3.3 By boolean selection

Another possibility is to use a logical expression to create a boolean matrix, and index with it, selecting the rows that satisfy the expression


In [ ]:
df[df.area<200]

In [ ]:
df[ (df.area<200) & (df.population>600000) ]

In [ ]:
# This variant returns the same size as the original dataframe, but fills only the rows that satisty the condition
df.where( df.area<200 )

3.4 Random sample


In [ ]:
df.sample(n=3)

4 Augmenting a DataFrame

Let's take the existing dataframe and enlarge it by adding new rows/columns

4.1 Adding a column


In [ ]:
# We create a new column by combining data from other columns
df.loc[:,'density'] = df.loc[:,'population']/df.loc[:,'area']

In [ ]:
df.head()

Another way of doing it is to use the assign() method.
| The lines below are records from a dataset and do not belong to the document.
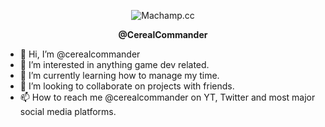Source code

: <p align="center"> 
  <img src="https://media.giphy.com/media/NmTqx5EmcG2kg1CnKG/giphy.gif" alt="Machamp.cc" />
  <br />
  <p align="center"><b> @CerealCommander </b> </p>
</p>


- 👋 Hi, I’m @cerealcommander
- 👀 I’m interested in anything game dev related.
- 🌱 I’m currently learning how to manage my time.
- 💞️ I’m looking to collaborate on projects with friends.
- 📫 How to reach me @cerealcommander on YT, Twitter and most major social media platforms.
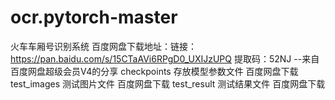 # ocr.pytorch-master
火车车厢号识别系统
百度网盘下载地址：链接：https://pan.baidu.com/s/15CTaAVi6RPgD0_UXIJzUPQ 提取码：52NJ 
--来自百度网盘超级会员V4的分享
checkpoints 存放模型参数文件 百度网盘下载
test_images 测试图片文件 百度网盘下载
test_result 测试结果文件 百度网盘下载
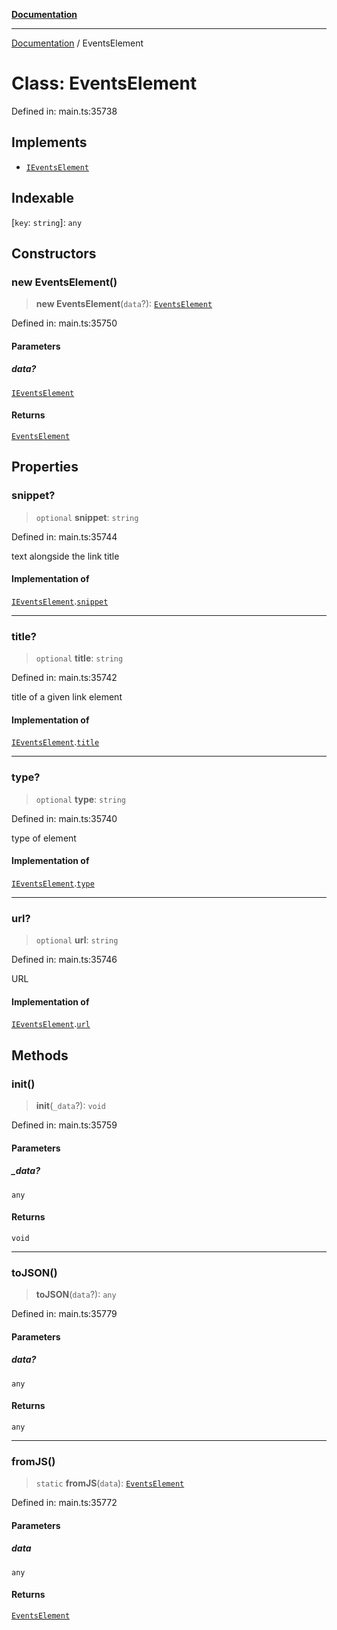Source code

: [**Documentation**](../README.md)

***

[Documentation](../README.md) / EventsElement

# Class: EventsElement

Defined in: main.ts:35738

## Implements

- [`IEventsElement`](../interfaces/IEventsElement.md)

## Indexable

\[`key`: `string`\]: `any`

## Constructors

### new EventsElement()

> **new EventsElement**(`data`?): [`EventsElement`](EventsElement.md)

Defined in: main.ts:35750

#### Parameters

##### data?

[`IEventsElement`](../interfaces/IEventsElement.md)

#### Returns

[`EventsElement`](EventsElement.md)

## Properties

### snippet?

> `optional` **snippet**: `string`

Defined in: main.ts:35744

text alongside the link title

#### Implementation of

[`IEventsElement`](../interfaces/IEventsElement.md).[`snippet`](../interfaces/IEventsElement.md#snippet)

***

### title?

> `optional` **title**: `string`

Defined in: main.ts:35742

title of a given link element

#### Implementation of

[`IEventsElement`](../interfaces/IEventsElement.md).[`title`](../interfaces/IEventsElement.md#title)

***

### type?

> `optional` **type**: `string`

Defined in: main.ts:35740

type of element

#### Implementation of

[`IEventsElement`](../interfaces/IEventsElement.md).[`type`](../interfaces/IEventsElement.md#type)

***

### url?

> `optional` **url**: `string`

Defined in: main.ts:35746

URL

#### Implementation of

[`IEventsElement`](../interfaces/IEventsElement.md).[`url`](../interfaces/IEventsElement.md#url)

## Methods

### init()

> **init**(`_data`?): `void`

Defined in: main.ts:35759

#### Parameters

##### \_data?

`any`

#### Returns

`void`

***

### toJSON()

> **toJSON**(`data`?): `any`

Defined in: main.ts:35779

#### Parameters

##### data?

`any`

#### Returns

`any`

***

### fromJS()

> `static` **fromJS**(`data`): [`EventsElement`](EventsElement.md)

Defined in: main.ts:35772

#### Parameters

##### data

`any`

#### Returns

[`EventsElement`](EventsElement.md)

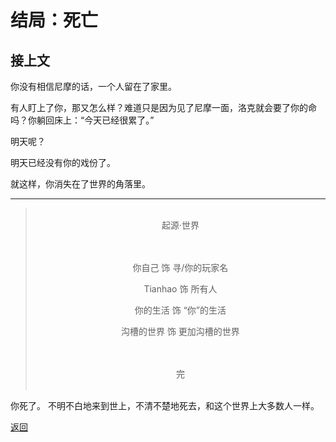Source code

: # 结局：死亡

## 接上文

你没有相信尼摩的话，一个人留在了家里。

有人盯上了你，那又怎么样？难道只是因为见了尼摩一面，洛克就会要了你的命吗？你躺回床上：“今天已经很累了。”

明天呢？

明天已经没有你的戏份了。

就这样，你消失在了世界的角落里。

---

<center>

><br>
>起源·世界<br>
><br>
><br>
>
>你自己 饰 寻/你的玩家名
>
>Tianhao 饰 所有人
>
>你的生活 饰 “你”的生活
>
>沟槽的世界 饰 更加沟槽的世界<br>
><br>
><br>
>
>完<br>
><br>

</center>

你死了。
不明不白地来到世上，不清不楚地死去，和这个世界上大多数人一样。

[返回](1.1：波折.md)
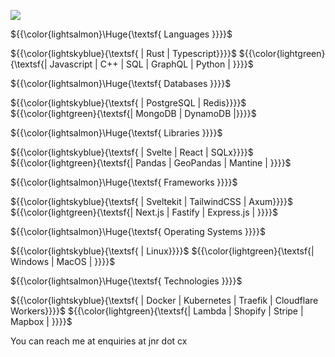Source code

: 
![](https://komarev.com/ghpvc/?username=jonerrr&color=lightgrey&style=for-the-badge)


${{\color{lightsalmon}\Huge{\textsf{ Languages }}}}$

${{\color{lightskyblue}{\textsf{ | Rust | Typescript}}}}$ ${{\color{lightgreen}{\textsf{| Javascript | C++ | SQL | GraphQL | Python | }}}}$

${{\color{lightsalmon}\Huge{\textsf{ Databases }}}}$

${{\color{lightskyblue}{\textsf{ | PostgreSQL | Redis}}}}$ ${{\color{lightgreen}{\textsf{| MongoDB | DynamoDB |}}}}$

${{\color{lightsalmon}\Huge{\textsf{ Libraries }}}}$

${{\color{lightskyblue}{\textsf{ | Svelte  | React | SQLx}}}}$ ${{\color{lightgreen}{\textsf{| Pandas | GeoPandas | Mantine | }}}}$

${{\color{lightsalmon}\Huge{\textsf{ Frameworks }}}}$

${{\color{lightskyblue}{\textsf{ | Sveltekit  | TailwindCSS | Axum}}}}$ ${{\color{lightgreen}{\textsf{| Next.js | Fastify | Express.js | }}}}$ 

${{\color{lightsalmon}\Huge{\textsf{ Operating Systems }}}}$

${{\color{lightskyblue}{\textsf{ | Linux}}}}$ ${{\color{lightgreen}{\textsf{| Windows | MacOS | }}}}$ 

${{\color{lightsalmon}\Huge{\textsf{ Technologies }}}}$

${{\color{lightskyblue}{\textsf{ | Docker | Kubernetes | Traefik | Cloudflare Workers}}}}$ ${{\color{lightgreen}{\textsf{| Lambda | Shopify | Stripe | Mapbox | }}}}$

You can reach me at enquiries at jnr dot cx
Ir returns a new DataFrame with the additions.


In [ ]:
df2 = df.assign( density2 = lambda x : x.population/x.area )
df2.head()

4.2 Adding rows


In [ ]:
# Find the next id to insert
next = df.tail(1).index.values[0] + 1

In [ ]:
# Define new rows. This time, for a change, we'll be using a dict of lists as input data
name = ('Tallinn', 'Riga', 'Vilnius')
pop = ( 439286, 641007, 542664 )
size = ( 159.2, 304, 401 )
data2 = { 'id' : range(next,next+len(name)),
          'name' : name, 
          'population' : pop, 
          'area' : size  }
#data = [ {'id':next+i, 'name':n, 'population': p, size:'s' } 
#         for i, (n,p,s) in enumerate(zip(name,pop,size)) ]

In [ ]:
# Create a dataframe from the dict of lists
df2 = pd.DataFrame( data2 )
# Set the column(s) to be used as the row index in this new dataframe
df2.set_index( 'id', inplace=True )
#df2 = pd.DataFrame.from_dict( data )
#df.append( data, ignore_index=True)

In [ ]:
df2

In [ ]:
# Now append this set of rows to the original one
df = df.append(df2, sort=False)
df

In [ ]:
# Find the rows having a missing density value. Obviously they will be the just added ones
missing = df[ np.isnan(df.density) ].index

df.loc[missing]

Now let's add the missing densities. First naive attempt:


In [ ]:
df.loc[missing].density = df.loc[missing].population/df.loc[missing].area

In [ ]:
df.loc[missing]

It didn't work. Why? Because we are selecting in two steps:

  • first we get the rows df.loc[missing]
  • and then we get the column of those rows df.loc[missing].population This is chained indexing. And it fails when using it for assignment

So let's try again, using a single-step indexing:


In [ ]:
df.loc[missing,'density'] = df.loc[missing,'population']/df.loc[missing,'area']

This time it works:


In [ ]:
df.loc[missing].density